Stored data START

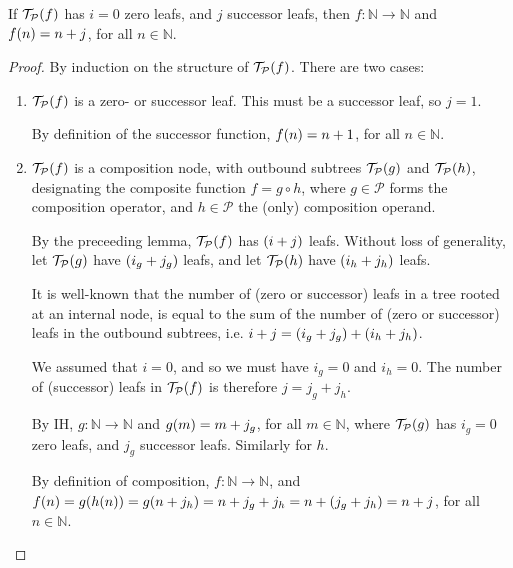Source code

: \begin{lemma} \label{lem:p-no-zero} If $\mathcal{T}_\mathcal{P}{\mathopen{}\left({f}\right)\mathclose{}}$ has $i=0$
zero leafs, and $j$ successor leafs, then $f : \mathbb{N} \rightarrow
\mathbb{N}$ and $f{\mathopen{}\left({n}\right)\mathclose{}} = n + j$, for all $n \in \mathbb{N}$. \end{lemma}

\begin{proof} By induction on the structure of $\mathcal{T}_\mathcal{P}{\mathopen{}\left({f}\right)\mathclose{}}$.
There are two cases:\begin{enumerate}[label=(\arabic*)]

\item $\mathcal{T}_\mathcal{P}{\mathopen{}\left({f}\right)\mathclose{}}$ is a zero- or successor leaf. This must be
a successor leaf, so $j=1$.

By definition of the successor function, $f{\mathopen{}\left({n}\right)\mathclose{}} = n + 1$, for all $n \in
\mathbb{N}$.

\item $\mathcal{T}_\mathcal{P}{\mathopen{}\left({f}\right)\mathclose{}}$ is a composition node, with outbound
subtrees $\mathcal{T}_\mathcal{P}{\mathopen{}\left({g}\right)\mathclose{}}$ and $\mathcal{T}_\mathcal{P}{\mathopen{}\left({h}\right)\mathclose{}}$,
designating the composite function $f = g \circ h$, where $g \in \mathcal{P}$
forms the composition operator, and $h \in \mathcal{P}$ the (only) composition
operand.

By the preceeding lemma, $\mathcal{T}_\mathcal{P}{\mathopen{}\left({f}\right)\mathclose{}}$ has ${\mathopen{}\left({i+j}\right)\mathclose{}}$ leafs.
Without loss of generality, let $\mathcal{T}_\mathcal{P}{\mathopen{}\left({g}\right)\mathclose{}}$ have ${\mathopen{}\left({i_g +
j_g}\right)\mathclose{}}$ leafs, and let $\mathcal{T}_\mathcal{P}{\mathopen{}\left({h}\right)\mathclose{}}$ have ${\mathopen{}\left({i_h+j_h}\right)\mathclose{}}$ leafs.

It is well-known that the number of (zero or successor) leafs in a tree rooted
at an internal node, is equal to the sum of the number of (zero or successor)
leafs in the outbound subtrees, i.e. $i+j = {\mathopen{}\left({i_g + j_g}\right)\mathclose{}} + {\mathopen{}\left({i_h + j_h}\right)\mathclose{}}$.

We assumed that $i=0$, and so we must have $i_g=0$ and $i_h=0$. The number of
(successor) leafs in $\mathcal{T}_\mathcal{P}{\mathopen{}\left({f}\right)\mathclose{}}$ is therefore $j = j_g +
j_h$.

By IH, $g : \mathbb{N} \rightarrow \mathbb{N}$ and $g{\mathopen{}\left({m}\right)\mathclose{}} = m + j_g$, for all
$m \in \mathbb{N}$, where $\mathcal{T}_\mathcal{P}{\mathopen{}\left({g}\right)\mathclose{}}$ has $i_g = 0$ zero
leafs, and $j_g$ successor leafs. Similarly for $h$.

By definition of composition, $f : \mathbb{N} \rightarrow \mathbb{N}$, and
$f{\mathopen{}\left({n}\right)\mathclose{}}=g{\mathopen{}\left({h{\mathopen{}\left({n}\right)\mathclose{}}}\right)\mathclose{}} = g{\mathopen{}\left({n + j_h}\right)\mathclose{}} = n + j_g + j_h = n + {\mathopen{}\left({j_g + j_h}\right)\mathclose{}} = n +
j$, for all $n \in \mathbb{N}$.\end{enumerate}\end{proof}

Stored data END

--- Assignment ---
What do the lines above say from the one containing "By definition of the" down to the one containing "Without loss of"? Return them exactly, both end lines included, and only them.

--- Task response ---
By definition of the successor function, $f{\mathopen{}\left({n}\right)\mathclose{}} = n + 1$, for all $n \in
\mathbb{N}$.

\item $\mathcal{T}_\mathcal{P}{\mathopen{}\left({f}\right)\mathclose{}}$ is a composition node, with outbound
subtrees $\mathcal{T}_\mathcal{P}{\mathopen{}\left({g}\right)\mathclose{}}$ and $\mathcal{T}_\mathcal{P}{\mathopen{}\left({h}\right)\mathclose{}}$,
designating the composite function $f = g \circ h$, where $g \in \mathcal{P}$
forms the composition operator, and $h \in \mathcal{P}$ the (only) composition
operand.

By the preceeding lemma, $\mathcal{T}_\mathcal{P}{\mathopen{}\left({f}\right)\mathclose{}}$ has ${\mathopen{}\left({i+j}\right)\mathclose{}}$ leafs.
Without loss of generality, let $\mathcal{T}_\mathcal{P}{\mathopen{}\left({g}\right)\mathclose{}}$ have ${\mathopen{}\left({i_g +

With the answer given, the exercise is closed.